Data entries
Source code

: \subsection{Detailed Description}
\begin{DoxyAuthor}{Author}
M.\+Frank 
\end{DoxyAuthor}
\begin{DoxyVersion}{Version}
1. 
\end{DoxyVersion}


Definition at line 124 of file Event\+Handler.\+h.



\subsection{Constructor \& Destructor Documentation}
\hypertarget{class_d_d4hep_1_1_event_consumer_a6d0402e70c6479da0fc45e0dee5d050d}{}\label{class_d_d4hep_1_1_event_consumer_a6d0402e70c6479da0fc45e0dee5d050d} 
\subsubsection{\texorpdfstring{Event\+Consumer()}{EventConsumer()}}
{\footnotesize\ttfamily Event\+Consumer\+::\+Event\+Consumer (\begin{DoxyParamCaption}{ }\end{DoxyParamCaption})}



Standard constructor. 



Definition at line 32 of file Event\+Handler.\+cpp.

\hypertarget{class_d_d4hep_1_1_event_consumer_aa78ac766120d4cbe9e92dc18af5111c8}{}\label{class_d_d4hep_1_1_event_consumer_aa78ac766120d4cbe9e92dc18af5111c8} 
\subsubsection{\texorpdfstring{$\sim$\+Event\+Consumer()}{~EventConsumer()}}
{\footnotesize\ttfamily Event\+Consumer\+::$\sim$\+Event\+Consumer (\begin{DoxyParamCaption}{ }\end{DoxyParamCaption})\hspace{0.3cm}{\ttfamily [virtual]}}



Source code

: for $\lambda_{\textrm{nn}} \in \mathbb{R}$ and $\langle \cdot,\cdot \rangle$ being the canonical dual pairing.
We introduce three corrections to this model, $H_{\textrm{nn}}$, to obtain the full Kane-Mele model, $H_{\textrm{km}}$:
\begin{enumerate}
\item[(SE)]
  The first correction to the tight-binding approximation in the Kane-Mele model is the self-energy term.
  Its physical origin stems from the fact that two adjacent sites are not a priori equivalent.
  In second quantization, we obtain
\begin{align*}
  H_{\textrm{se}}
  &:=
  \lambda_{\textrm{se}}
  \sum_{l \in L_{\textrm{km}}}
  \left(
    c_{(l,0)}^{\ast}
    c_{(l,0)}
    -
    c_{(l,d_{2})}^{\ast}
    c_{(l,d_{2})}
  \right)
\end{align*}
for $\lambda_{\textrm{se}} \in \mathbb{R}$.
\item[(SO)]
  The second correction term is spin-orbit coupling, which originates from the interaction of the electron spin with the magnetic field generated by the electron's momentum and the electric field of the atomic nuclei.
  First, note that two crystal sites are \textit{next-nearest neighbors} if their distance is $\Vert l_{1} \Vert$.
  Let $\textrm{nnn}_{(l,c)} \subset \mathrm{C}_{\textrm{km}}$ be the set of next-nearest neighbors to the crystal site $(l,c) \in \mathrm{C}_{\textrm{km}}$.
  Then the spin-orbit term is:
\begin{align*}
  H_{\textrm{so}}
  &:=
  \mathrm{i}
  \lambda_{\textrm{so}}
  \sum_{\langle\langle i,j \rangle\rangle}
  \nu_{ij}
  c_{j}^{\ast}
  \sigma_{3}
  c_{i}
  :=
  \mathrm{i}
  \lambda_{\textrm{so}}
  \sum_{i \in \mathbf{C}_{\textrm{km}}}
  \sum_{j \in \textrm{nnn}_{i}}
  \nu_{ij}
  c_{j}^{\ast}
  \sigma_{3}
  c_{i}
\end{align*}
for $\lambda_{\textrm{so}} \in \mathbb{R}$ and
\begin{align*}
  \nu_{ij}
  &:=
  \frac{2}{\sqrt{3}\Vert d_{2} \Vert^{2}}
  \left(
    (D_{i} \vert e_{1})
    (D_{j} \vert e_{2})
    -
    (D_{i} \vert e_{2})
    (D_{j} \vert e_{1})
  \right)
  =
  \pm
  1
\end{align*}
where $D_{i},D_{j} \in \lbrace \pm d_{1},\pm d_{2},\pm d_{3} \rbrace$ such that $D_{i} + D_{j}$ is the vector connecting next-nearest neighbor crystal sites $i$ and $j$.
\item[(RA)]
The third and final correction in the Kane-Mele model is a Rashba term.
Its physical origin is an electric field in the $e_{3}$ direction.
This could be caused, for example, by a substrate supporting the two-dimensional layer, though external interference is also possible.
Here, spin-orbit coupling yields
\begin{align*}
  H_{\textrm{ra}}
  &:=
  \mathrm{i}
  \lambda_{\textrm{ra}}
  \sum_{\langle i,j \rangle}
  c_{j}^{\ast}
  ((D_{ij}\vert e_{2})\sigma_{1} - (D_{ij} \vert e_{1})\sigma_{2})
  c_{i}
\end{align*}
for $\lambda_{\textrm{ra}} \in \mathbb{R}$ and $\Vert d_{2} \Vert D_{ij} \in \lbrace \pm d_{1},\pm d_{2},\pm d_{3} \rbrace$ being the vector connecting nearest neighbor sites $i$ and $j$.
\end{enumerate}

--- Requirement ---
Among the lines above, please find those with "DoxyVersion" and copy them.

--- Written solution ---
\begin{DoxyVersion}{Version}
\end{DoxyVersion}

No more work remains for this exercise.